SUPPLIED DATA:
/---
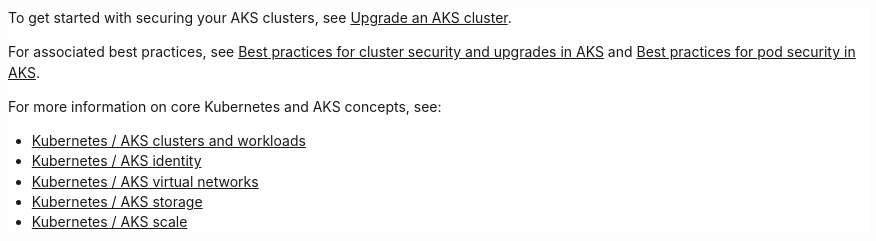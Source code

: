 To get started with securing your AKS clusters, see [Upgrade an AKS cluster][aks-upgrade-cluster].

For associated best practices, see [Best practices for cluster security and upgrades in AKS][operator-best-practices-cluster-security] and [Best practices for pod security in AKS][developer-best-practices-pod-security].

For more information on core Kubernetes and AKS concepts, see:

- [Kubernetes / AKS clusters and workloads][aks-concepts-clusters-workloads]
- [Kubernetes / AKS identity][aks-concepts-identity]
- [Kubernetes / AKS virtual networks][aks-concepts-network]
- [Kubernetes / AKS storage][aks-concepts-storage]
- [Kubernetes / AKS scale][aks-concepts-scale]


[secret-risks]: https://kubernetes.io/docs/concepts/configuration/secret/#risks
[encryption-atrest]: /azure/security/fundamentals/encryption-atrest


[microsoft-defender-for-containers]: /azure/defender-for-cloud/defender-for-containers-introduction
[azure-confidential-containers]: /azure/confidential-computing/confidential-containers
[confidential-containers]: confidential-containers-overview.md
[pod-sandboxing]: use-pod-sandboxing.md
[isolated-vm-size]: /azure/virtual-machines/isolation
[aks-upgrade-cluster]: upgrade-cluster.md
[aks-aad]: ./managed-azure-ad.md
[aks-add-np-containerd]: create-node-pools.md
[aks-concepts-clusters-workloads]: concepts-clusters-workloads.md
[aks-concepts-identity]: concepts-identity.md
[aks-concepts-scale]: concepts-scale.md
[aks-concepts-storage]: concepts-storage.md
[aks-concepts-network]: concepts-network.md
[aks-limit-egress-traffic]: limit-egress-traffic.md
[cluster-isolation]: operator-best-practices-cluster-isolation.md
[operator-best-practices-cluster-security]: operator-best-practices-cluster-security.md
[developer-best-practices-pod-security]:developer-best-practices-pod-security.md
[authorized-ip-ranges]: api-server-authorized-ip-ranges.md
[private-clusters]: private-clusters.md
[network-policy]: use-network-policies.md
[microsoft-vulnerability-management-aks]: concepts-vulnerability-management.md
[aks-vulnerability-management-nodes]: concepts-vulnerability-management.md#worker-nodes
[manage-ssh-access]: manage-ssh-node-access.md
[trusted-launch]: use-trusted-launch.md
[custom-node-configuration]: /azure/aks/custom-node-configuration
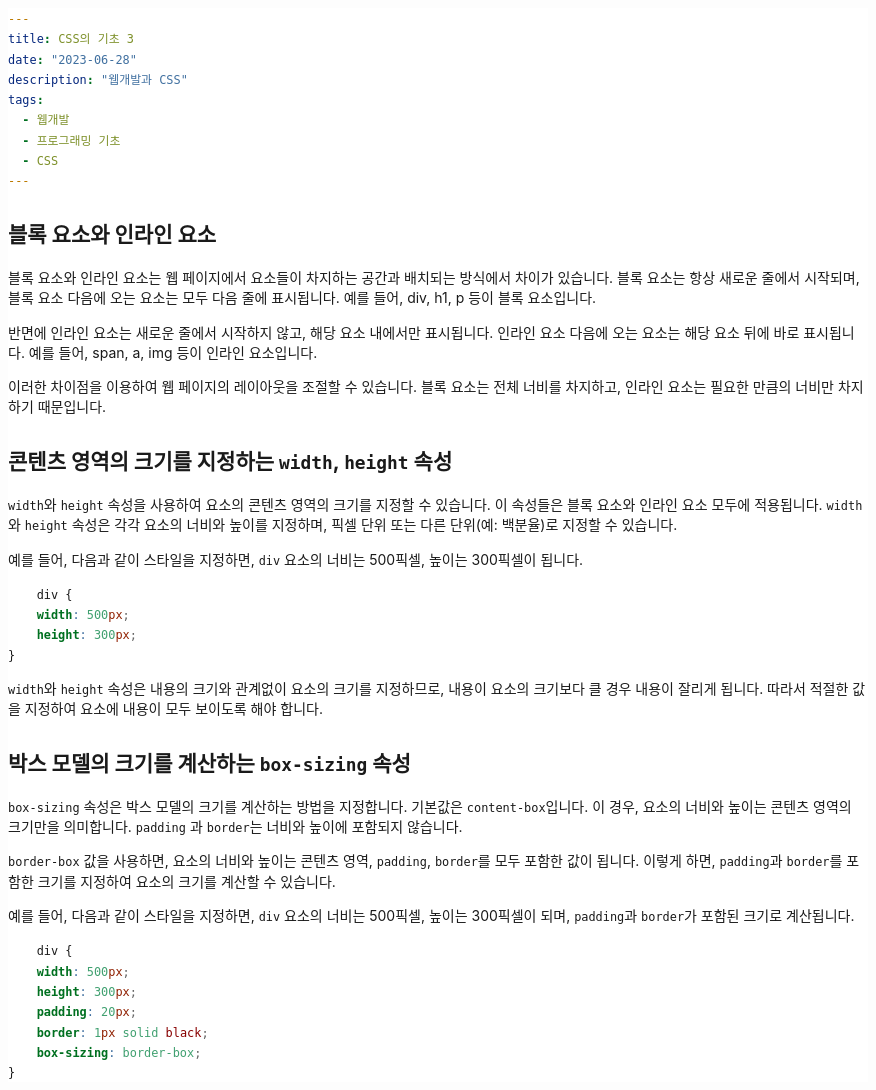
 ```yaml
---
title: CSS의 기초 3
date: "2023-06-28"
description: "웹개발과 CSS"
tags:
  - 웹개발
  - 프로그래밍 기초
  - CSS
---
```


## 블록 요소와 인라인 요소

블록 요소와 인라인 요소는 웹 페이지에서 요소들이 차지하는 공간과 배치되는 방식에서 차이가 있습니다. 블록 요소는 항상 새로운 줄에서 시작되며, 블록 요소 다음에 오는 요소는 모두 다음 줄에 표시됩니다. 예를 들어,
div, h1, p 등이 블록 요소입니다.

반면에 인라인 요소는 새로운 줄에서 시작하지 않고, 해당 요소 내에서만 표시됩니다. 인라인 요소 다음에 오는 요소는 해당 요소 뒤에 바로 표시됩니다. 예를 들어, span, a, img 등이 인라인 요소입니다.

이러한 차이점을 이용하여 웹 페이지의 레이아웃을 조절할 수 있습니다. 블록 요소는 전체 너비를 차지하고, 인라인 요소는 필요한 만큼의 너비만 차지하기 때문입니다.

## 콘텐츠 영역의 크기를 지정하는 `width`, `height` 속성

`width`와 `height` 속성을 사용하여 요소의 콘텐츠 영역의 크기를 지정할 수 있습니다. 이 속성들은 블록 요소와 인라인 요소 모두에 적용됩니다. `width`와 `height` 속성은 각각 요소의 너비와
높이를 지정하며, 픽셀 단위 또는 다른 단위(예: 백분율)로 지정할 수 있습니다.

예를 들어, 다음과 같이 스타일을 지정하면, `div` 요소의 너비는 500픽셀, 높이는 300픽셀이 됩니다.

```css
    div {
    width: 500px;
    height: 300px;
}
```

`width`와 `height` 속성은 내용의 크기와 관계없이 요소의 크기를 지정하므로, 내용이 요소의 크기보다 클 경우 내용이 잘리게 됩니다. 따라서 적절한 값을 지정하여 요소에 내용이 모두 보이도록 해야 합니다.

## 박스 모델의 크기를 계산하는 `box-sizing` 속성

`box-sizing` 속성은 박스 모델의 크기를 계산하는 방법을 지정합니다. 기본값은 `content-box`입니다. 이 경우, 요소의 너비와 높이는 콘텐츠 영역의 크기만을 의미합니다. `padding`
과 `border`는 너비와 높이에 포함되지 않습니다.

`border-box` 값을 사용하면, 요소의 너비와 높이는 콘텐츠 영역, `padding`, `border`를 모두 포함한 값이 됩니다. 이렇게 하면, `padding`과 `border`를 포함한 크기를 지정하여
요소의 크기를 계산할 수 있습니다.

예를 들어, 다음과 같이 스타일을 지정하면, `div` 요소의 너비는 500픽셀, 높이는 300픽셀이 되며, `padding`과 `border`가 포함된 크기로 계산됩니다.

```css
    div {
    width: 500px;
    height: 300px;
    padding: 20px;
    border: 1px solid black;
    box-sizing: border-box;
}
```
\---
YOUR INSTRUCTIONS: Starting with the line that holds "[confidential-containers]: confidential-containers-overview.md" and ending with the line that holds "[aks-concepts-identity]: concepts-identity.md", retype every line in the data above exactly, and nothing else.

RESULT OF THIS EXERCISE:
[confidential-containers]: confidential-containers-overview.md
[pod-sandboxing]: use-pod-sandboxing.md
[isolated-vm-size]: /azure/virtual-machines/isolation
[aks-upgrade-cluster]: upgrade-cluster.md
[aks-aad]: ./managed-azure-ad.md
[aks-add-np-containerd]: create-node-pools.md
[aks-concepts-clusters-workloads]: concepts-clusters-workloads.md
[aks-concepts-identity]: concepts-identity.md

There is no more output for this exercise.